_WHAT TO WORK ON:_
Reproduce nothing beyond the line containing "[How Long Does". From the first line of the data below down to it, copy each line exactly, without the pictures.

Rendered images with source text

──────

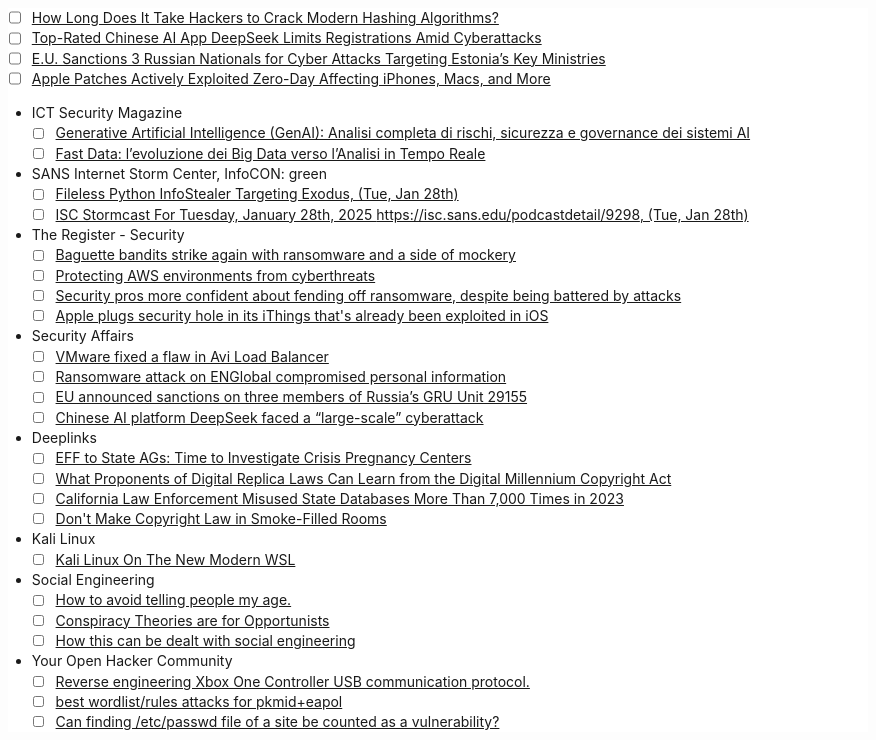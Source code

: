   - [ ] [How Long Does It Take Hackers to Crack Modern Hashing Algorithms?](https://thehackernews.com/2025/01/how-long-does-it-take-hackers-to-crack.html)
  - [ ] [Top-Rated Chinese AI App DeepSeek Limits Registrations Amid Cyberattacks](https://thehackernews.com/2025/01/top-rated-chinese-ai-app-deepseek.html)
  - [ ] [E.U. Sanctions 3 Russian Nationals for Cyber Attacks Targeting Estonia’s Key Ministries](https://thehackernews.com/2025/01/eu-sanctions-3-russian-nationals-for.html)
  - [ ] [Apple Patches Actively Exploited Zero-Day Affecting iPhones, Macs, and More](https://thehackernews.com/2025/01/apple-patches-actively-exploited-zero.html)
- ICT Security Magazine
  - [ ] [Generative Artificial Intelligence (GenAI): Analisi completa di rischi, sicurezza e governance dei sistemi AI](https://www.ictsecuritymagazine.com/articoli/genai/)
  - [ ] [Fast Data: l’evoluzione dei Big Data verso l’Analisi in Tempo Reale](https://www.ictsecuritymagazine.com/articoli/fast-data-big-data/)
- SANS Internet Storm Center, InfoCON: green
  - [ ] [Fileless Python InfoStealer Targeting Exodus, (Tue, Jan 28th)](https://isc.sans.edu/diary/rss/31630)
  - [ ] [ISC Stormcast For Tuesday, January 28th, 2025 https://isc.sans.edu/podcastdetail/9298, (Tue, Jan 28th)](https://isc.sans.edu/diary/rss/31628)
- The Register - Security
  - [ ] [Baguette bandits strike again with ransomware and a side of mockery](https://go.theregister.com/feed/www.theregister.com/2025/01/28/baguettes_bandits_strike_again/)
  - [ ] [Protecting AWS environments from cyberthreats](https://go.theregister.com/feed/www.theregister.com/2025/01/28/protecting_aws_environments_from_cyberthreats/)
  - [ ] [Security pros more confident about fending off ransomware, despite being battered by attacks](https://go.theregister.com/feed/www.theregister.com/2025/01/28/research_security_pros_gain_ransomware/)
  - [ ] [Apple plugs security hole in its iThings that's already been exploited in iOS](https://go.theregister.com/feed/www.theregister.com/2025/01/28/apple_cve_2025_24085/)
- Security Affairs
  - [ ] [VMware fixed a flaw in Avi Load Balancer](https://securityaffairs.com/173569/security/vmware-fixed-avi-load-balancer-flaw.html)
  - [ ] [Ransomware attack on ENGlobal compromised personal information](https://securityaffairs.com/173566/cyber-crime/englobal-disclosed-a-ransomware-attack.html)
  - [ ] [EU announced sanctions on three members of Russia’s GRU Unit 29155](https://securityaffairs.com/173555/security/eu-sanctions-russias-gru-unit-29155.html)
  - [ ] [Chinese AI platform DeepSeek faced a “large-scale” cyberattack](https://securityaffairs.com/173546/security/chinese-ai-platform-deepseek-faced-a-large-scale-cyberattack.html)
- Deeplinks
  - [ ] [EFF to State AGs: Time to Investigate Crisis Pregnancy Centers](https://www.eff.org/deeplinks/2025/01/eff-state-ags-time-investigate-crisis-pregnancy-centers)
  - [ ] [What Proponents of Digital Replica Laws Can Learn from the Digital Millennium Copyright Act](https://www.eff.org/deeplinks/2025/01/what-proponents-digital-replica-laws-can-learn-digital-millennium-copyright-act)
  - [ ] [California Law Enforcement Misused State Databases More Than 7,000 Times in 2023](https://www.eff.org/deeplinks/2025/01/california-police-misused-state-databases-more-7000-times-2023)
  - [ ] [Don't Make Copyright Law in Smoke-Filled Rooms](https://www.eff.org/deeplinks/2025/01/dont-make-copyright-law-smoke-filled-rooms)
- Kali Linux
  - [ ] [Kali Linux On The New Modern WSL](https://www.kali.org/blog/kali-linux-modern-wsl/)
- Social Engineering
  - [ ] [How to avoid telling people my age.](https://www.reddit.com/r/SocialEngineering/comments/1ibtmw0/how_to_avoid_telling_people_my_age/)
  - [ ] [Conspiracy Theories are for Opportunists](https://www.reddit.com/r/SocialEngineering/comments/1ic9i2a/conspiracy_theories_are_for_opportunists/)
  - [ ] [How this can be dealt with social engineering](https://www.reddit.com/r/SocialEngineering/comments/1ibxr83/how_this_can_be_dealt_with_social_engineering/)
- Your Open Hacker Community
  - [ ] [Reverse engineering Xbox One Controller USB communication protocol.](https://www.reddit.com/r/HowToHack/comments/1icc6sw/reverse_engineering_xbox_one_controller_usb/)
  - [ ] [best wordlist/rules attacks for pkmid+eapol](https://www.reddit.com/r/HowToHack/comments/1iccsq1/best_wordlistrules_attacks_for_pkmideapol/)
  - [ ] [Can finding /etc/passwd file of a site be counted as a vulnerability?](https://www.reddit.com/r/HowToHack/comments/1ic5gm0/can_finding_etcpasswd_file_of_a_site_be_counted/)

──────

_YOUR RESPONSE:_
Source code

:   - [ ] [How Long Does It Take Hackers to Crack Modern Hashing Algorithms?](https://thehackernews.com/2025/01/how-long-does-it-take-hackers-to-crack.html)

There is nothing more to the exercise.